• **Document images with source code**
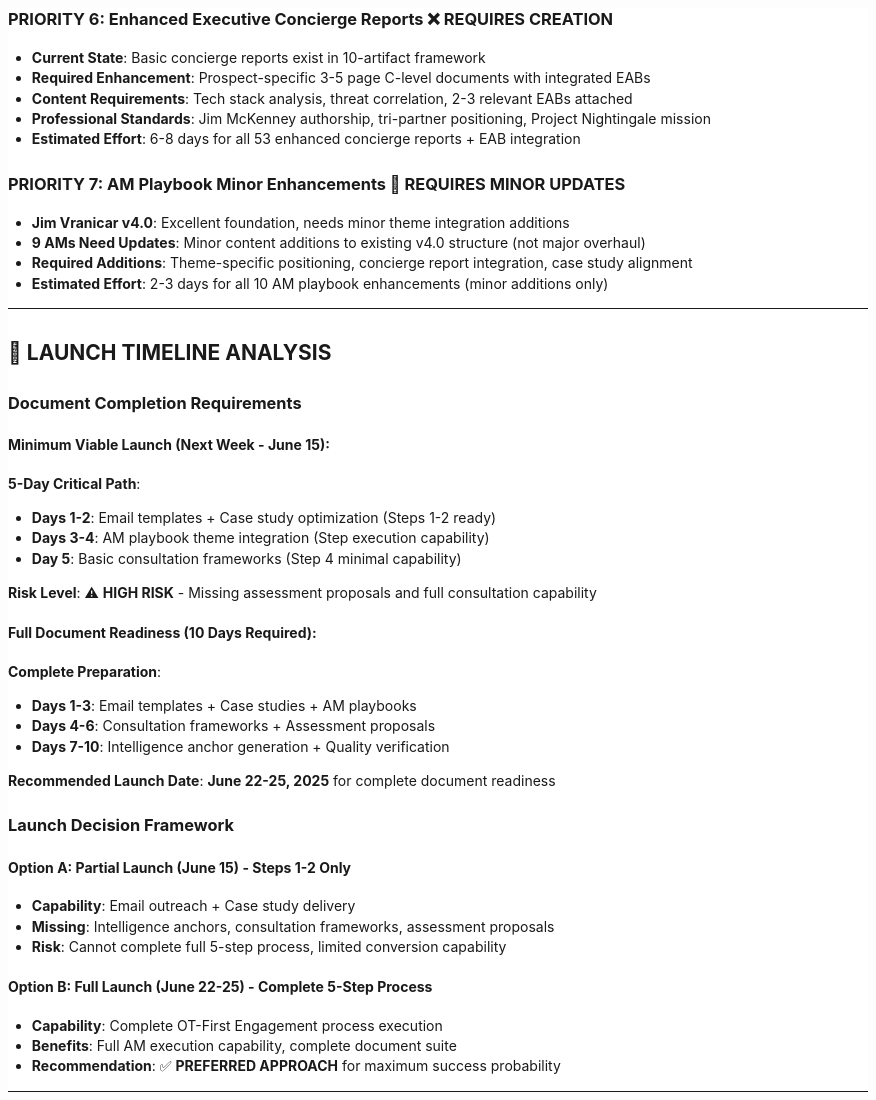 ### **PRIORITY 6: Enhanced Executive Concierge Reports** ❌ **REQUIRES CREATION**
- **Current State**: Basic concierge reports exist in 10-artifact framework
- **Required Enhancement**: Prospect-specific 3-5 page C-level documents with integrated EABs
- **Content Requirements**: Tech stack analysis, threat correlation, 2-3 relevant EABs attached
- **Professional Standards**: Jim McKenney authorship, tri-partner positioning, Project Nightingale mission
- **Estimated Effort**: 6-8 days for all 53 enhanced concierge reports + EAB integration

### **PRIORITY 7: AM Playbook Minor Enhancements** 🔶 **REQUIRES MINOR UPDATES**
- **Jim Vranicar v4.0**: Excellent foundation, needs minor theme integration additions
- **9 AMs Need Updates**: Minor content additions to existing v4.0 structure (not major overhaul)
- **Required Additions**: Theme-specific positioning, concierge report integration, case study alignment
- **Estimated Effort**: 2-3 days for all 10 AM playbook enhancements (minor additions only)

---

## 📅 **LAUNCH TIMELINE ANALYSIS**

### **Document Completion Requirements**

#### **Minimum Viable Launch (Next Week - June 15)**:
**5-Day Critical Path**:
- **Days 1-2**: Email templates + Case study optimization (Steps 1-2 ready)
- **Days 3-4**: AM playbook theme integration (Step execution capability)
- **Day 5**: Basic consultation frameworks (Step 4 minimal capability)

**Risk Level**: ⚠️ **HIGH RISK** - Missing assessment proposals and full consultation capability

#### **Full Document Readiness (10 Days Required)**:
**Complete Preparation**:
- **Days 1-3**: Email templates + Case studies + AM playbooks
- **Days 4-6**: Consultation frameworks + Assessment proposals
- **Days 7-10**: Intelligence anchor generation + Quality verification

**Recommended Launch Date**: **June 22-25, 2025** for complete document readiness

### **Launch Decision Framework**

#### **Option A: Partial Launch (June 15) - Steps 1-2 Only**
- **Capability**: Email outreach + Case study delivery
- **Missing**: Intelligence anchors, consultation frameworks, assessment proposals
- **Risk**: Cannot complete full 5-step process, limited conversion capability

#### **Option B: Full Launch (June 22-25) - Complete 5-Step Process**
- **Capability**: Complete OT-First Engagement process execution
- **Benefits**: Full AM execution capability, complete document suite
- **Recommendation**: ✅ **PREFERRED APPROACH** for maximum success probability

---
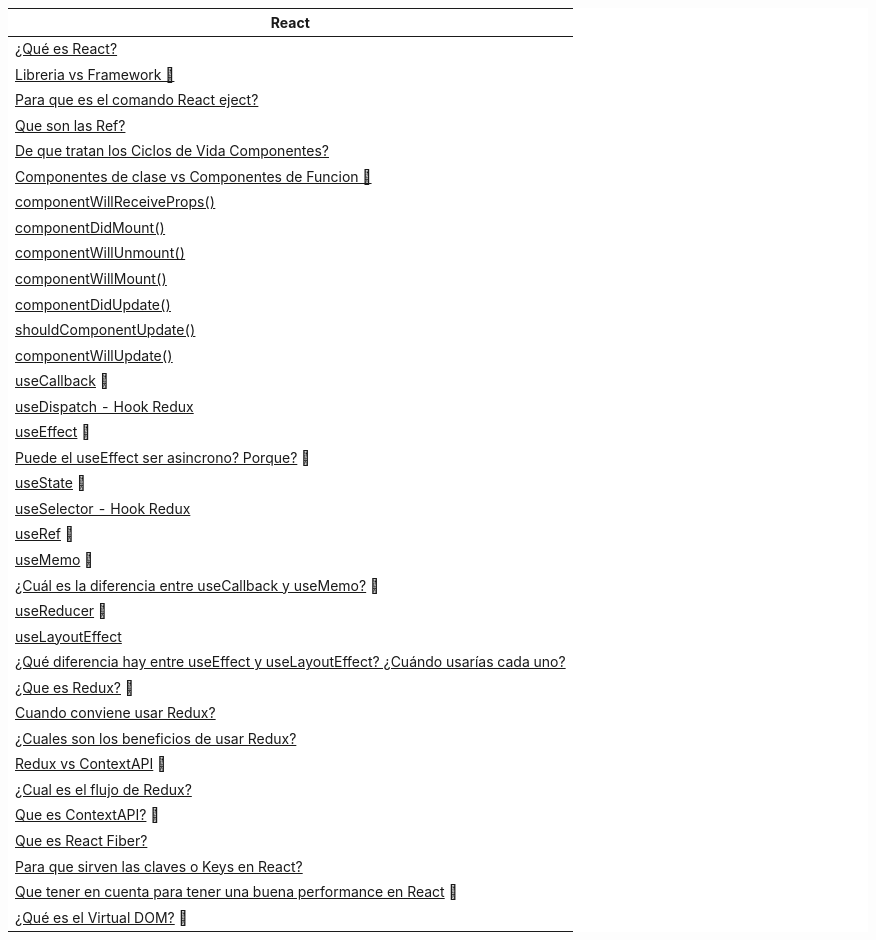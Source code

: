 <a name="react-base"></a>

| React |
|----------|
| [¿Qué es React?](#rea47) |
|[Libreria vs Framework 💛](#rea47-2)|
| [Para que es el comando React eject?](#rea49) |
| [Que son las Ref?](#rea52-5) |
| [De que tratan los Ciclos de Vida Componentes?](#react62) |
|[Componentes de clase vs Componentes de Funcion 💛](#rea62-1)|
| [componentWillReceiveProps()](#rea55) |
| [componentDidMount()](#rea56) |
| [componentWillUnmount()](#rea57) |
| [componentWillMount()](#rea58) |
| [componentDidUpdate()](#rea59) |
| [shouldComponentUpdate()](#rea60) |
| [componentWillUpdate()](#rea61) |
| [useCallback](#rea1) 💛|
| [useDispatch - Hook Redux](#rea2)|
| [useEffect](#rea3) 💛|
|[Puede el useEffect ser asincrono? Porque?](#rea3-2) 💛|
| [useState](#rea4) 💛|
| [useSelector - Hook Redux](#rea5) |
| [useRef](#rea6) 💛|
| [useMemo](#rea7) 💛|
|[¿Cuál es la diferencia entre useCallback y useMemo?](#rea7-1) 💛|
| [useReducer](#rea8) 💛|
| [useLayoutEffect](#rea9) |
|[¿Qué diferencia hay entre useEffect y useLayoutEffect? ¿Cuándo usarías cada uno?](#rea9-1)|
| [¿Que es Redux?](#rea18) 💛|
| [Cuando conviene usar Redux?](#rea19) |
| [¿Cuales son los beneficios de usar Redux?](#rea20) |
| [Redux vs ContextAPI](#rea21) 💛|
| [¿Cual es el flujo de Redux?](#rea22) |
| [Que es ContextAPI?](#rea23) 💛|
| [Que es React Fiber?](#rea24) |
| [Para que sirven las claves o Keys en React?](#rea25) |
|[Que tener en cuenta para tener una buena performance en React](#rea24-1) 💛|
| [¿Qué es el Virtual DOM?](#rea39) 💛|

• **What to work on**
Look through the entries above. Copy each line in which the string "Effort" occurs.

• **Task solution**
- **Estimated Effort**: 6-8 days for all 53 enhanced concierge reports + EAB integration
- **Estimated Effort**: 2-3 days for all 10 AM playbook enhancements (minor additions only)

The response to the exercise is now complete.